The activity series is a chart that displays the reactivity of all metals on the periodic table, with most easily oxidized at the top descending to the least easily oxidized at the bottom. Oxidation occurs when a metal loses electrons, becoming a cation (positive ion) and reduction occurs when metals gain electrons and becomes an anion (negative ion). Tests were done to figure out the ideal electrical voltage and amp settings to minimize the danger of zinc depletion on the escutcheon.
A substance that does provide this kind of protection for ferrous metals is tannic acid, which converts corrosion products to a more moisture-resistant ferric tannate. In addition to stabilizing the metal substrate, the ferric tannate imparts a dark blue-black colour to the treated metal, which can be suitable for some objects.
Obviously, tannic acid should not be used on objects where the composition of the corrosion is of aesthetic, structural, or research importance, such as archaeological artifacts. My padlock, however, benefitted both aesthetically and structurally from the application of three layers of 5% tannic acid solution. Tannic acid was also poured inside the lock casing, swirled around to cover the interior and mechanism components, and poured out again.

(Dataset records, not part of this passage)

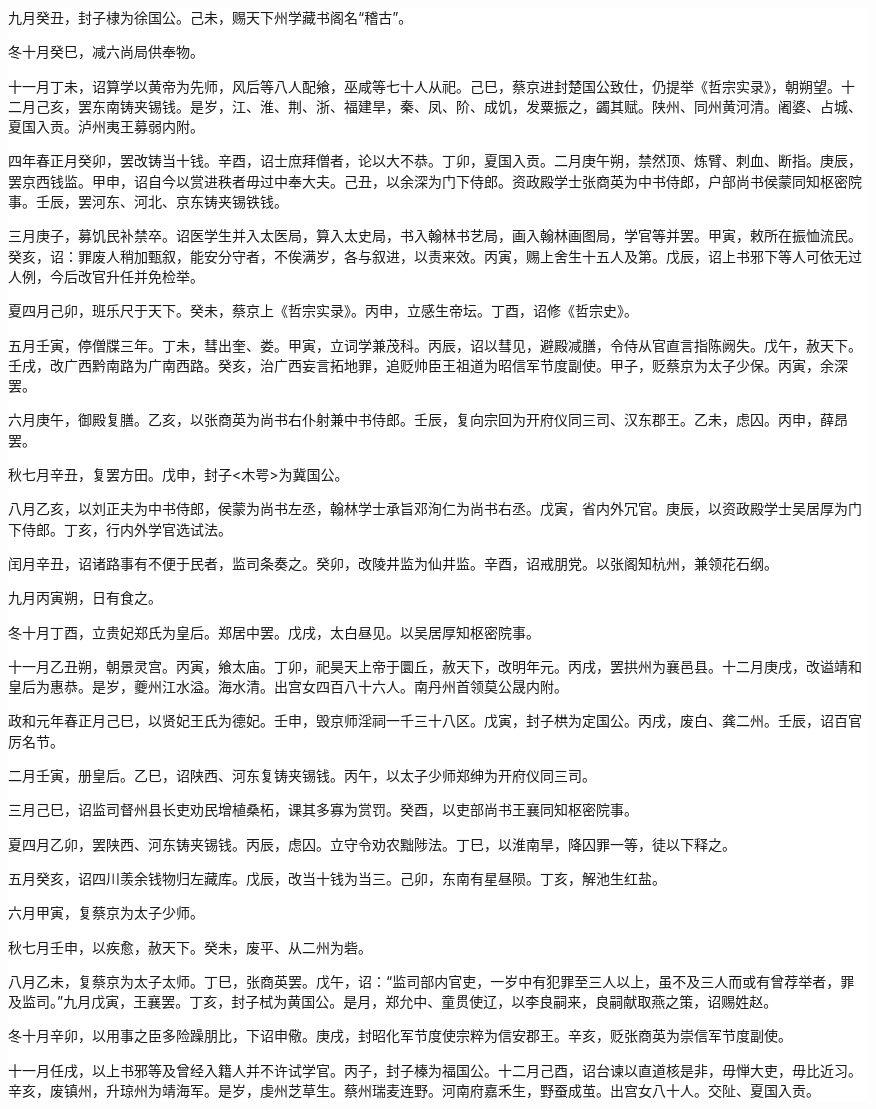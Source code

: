 九月癸丑，封子棣为徐国公。己未，赐天下州学藏书阁名“稽古”。

冬十月癸巳，减六尚局供奉物。

十一月丁未，诏算学以黄帝为先师，风后等八人配飨，巫咸等七十人从祀。己巳，蔡京进封楚国公致仕，仍提举《哲宗实录》，朝朔望。十二月己亥，罢东南铸夹锡钱。是岁，江、淮、荆、浙、福建旱，秦、凤、阶、成饥，发粟振之，蠲其赋。陕州、同州黄河清。阇婆、占城、夏国入贡。泸州夷王募弱内附。

四年春正月癸卯，罢改铸当十钱。辛酉，诏士庶拜僧者，论以大不恭。丁卯，夏国入贡。二月庚午朔，禁然顶、炼臂、刺血、断指。庚辰，罢京西钱监。甲申，诏自今以赏进秩者毋过中奉大夫。己丑，以余深为门下侍郎。资政殿学士张商英为中书侍郎，户部尚书侯蒙同知枢密院事。壬辰，罢河东、河北、京东铸夹锡铁钱。

三月庚子，募饥民补禁卒。诏医学生并入太医局，算入太史局，书入翰林书艺局，画入翰林画图局，学官等并罢。甲寅，敕所在振恤流民。癸亥，诏：罪废人稍加甄叙，能安分守者，不俟满岁，各与叙进，以责来效。丙寅，赐上舍生十五人及第。戊辰，诏上书邪下等人可依无过人例，今后改官升任并免检举。

夏四月己卯，班乐尺于天下。癸未，蔡京上《哲宗实录》。丙申，立感生帝坛。丁酉，诏修《哲宗史》。

五月壬寅，停僧牒三年。丁未，彗出奎、娄。甲寅，立词学兼茂科。丙辰，诏以彗见，避殿减膳，令侍从官直言指陈阙失。戊午，赦天下。壬戌，改广西黔南路为广南西路。癸亥，治广西妄言拓地罪，追贬帅臣王祖道为昭信军节度副使。甲子，贬蔡京为太子少保。丙寅，余深罢。

六月庚午，御殿复膳。乙亥，以张商英为尚书右仆射兼中书侍郎。壬辰，复向宗回为开府仪同三司、汉东郡王。乙未，虑囚。丙申，薛昂罢。

秋七月辛丑，复罢方田。戊申，封子<木咢>为冀国公。

八月乙亥，以刘正夫为中书侍郎，侯蒙为尚书左丞，翰林学士承旨邓洵仁为尚书右丞。戊寅，省内外冗官。庚辰，以资政殿学士吴居厚为门下侍郎。丁亥，行内外学官选试法。

闰月辛丑，诏诸路事有不便于民者，监司条奏之。癸卯，改陵井监为仙井监。辛酉，诏戒朋党。以张阁知杭州，兼领花石纲。

九月丙寅朔，日有食之。

冬十月丁酉，立贵妃郑氏为皇后。郑居中罢。戊戌，太白昼见。以吴居厚知枢密院事。

十一月乙丑朔，朝景灵宫。丙寅，飨太庙。丁卯，祀昊天上帝于圜丘，赦天下，改明年元。丙戌，罢拱州为襄邑县。十二月庚戌，改谥靖和皇后为惠恭。是岁，夔州江水溢。海水清。出宫女四百八十六人。南丹州首领莫公晟内附。

政和元年春正月己巳，以贤妃王氏为德妃。壬申，毁京师淫祠一千三十八区。戊寅，封子栱为定国公。丙戌，废白、龚二州。壬辰，诏百官厉名节。

二月壬寅，册皇后。乙巳，诏陕西、河东复铸夹锡钱。丙午，以太子少师郑绅为开府仪同三司。

三月己巳，诏监司督州县长吏劝民增植桑柘，课其多寡为赏罚。癸酉，以吏部尚书王襄同知枢密院事。

夏四月乙卯，罢陕西、河东铸夹锡钱。丙辰，虑囚。立守令劝农黜陟法。丁巳，以淮南旱，降囚罪一等，徒以下释之。

五月癸亥，诏四川羡余钱物归左藏库。戊辰，改当十钱为当三。己卯，东南有星昼陨。丁亥，解池生红盐。

六月甲寅，复蔡京为太子少师。

秋七月壬申，以疾愈，赦天下。癸未，废平、从二州为砦。

八月乙未，复蔡京为太子太师。丁巳，张商英罢。戊午，诏：“监司部内官吏，一岁中有犯罪至三人以上，虽不及三人而或有曾荐举者，罪及监司。”九月戊寅，王襄罢。丁亥，封子栻为黄国公。是月，郑允中、童贯使辽，以李良嗣来，良嗣献取燕之策，诏赐姓赵。

冬十月辛卯，以用事之臣多险躁朋比，下诏申儆。庚戌，封昭化军节度使宗粹为信安郡王。辛亥，贬张商英为崇信军节度副使。

十一月任戌，以上书邪等及曾经入籍人并不许试学官。丙子，封子榛为福国公。十二月己酉，诏台谏以直道核是非，毋惮大吏，毋比近习。辛亥，废镇州，升琼州为靖海军。是岁，虔州芝草生。蔡州瑞麦连野。河南府嘉禾生，野蚕成茧。出宫女八十人。交阯、夏国入贡。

The loose mill scale on the back plate was consolidated with a 5% w/v solution of Paraloid B-72 in acetone, so that evidence for the original manufacturing process could be preserved. Finally, after a couple protective layers of microcrystalline wax and a tinted shellac coating on the brass escutcheon, treatment was completed:
The padlock now looks more readable as a mechanical art object and more obviously "conserved," but the visual results are very much the consequences of science-based decision making. Much of the treatment process was aimed at stabilizing and protecting the object on a molecular level. It is fortunate that the ways to stabilize and protect objects often coincide with aesthetically pleasing side effects!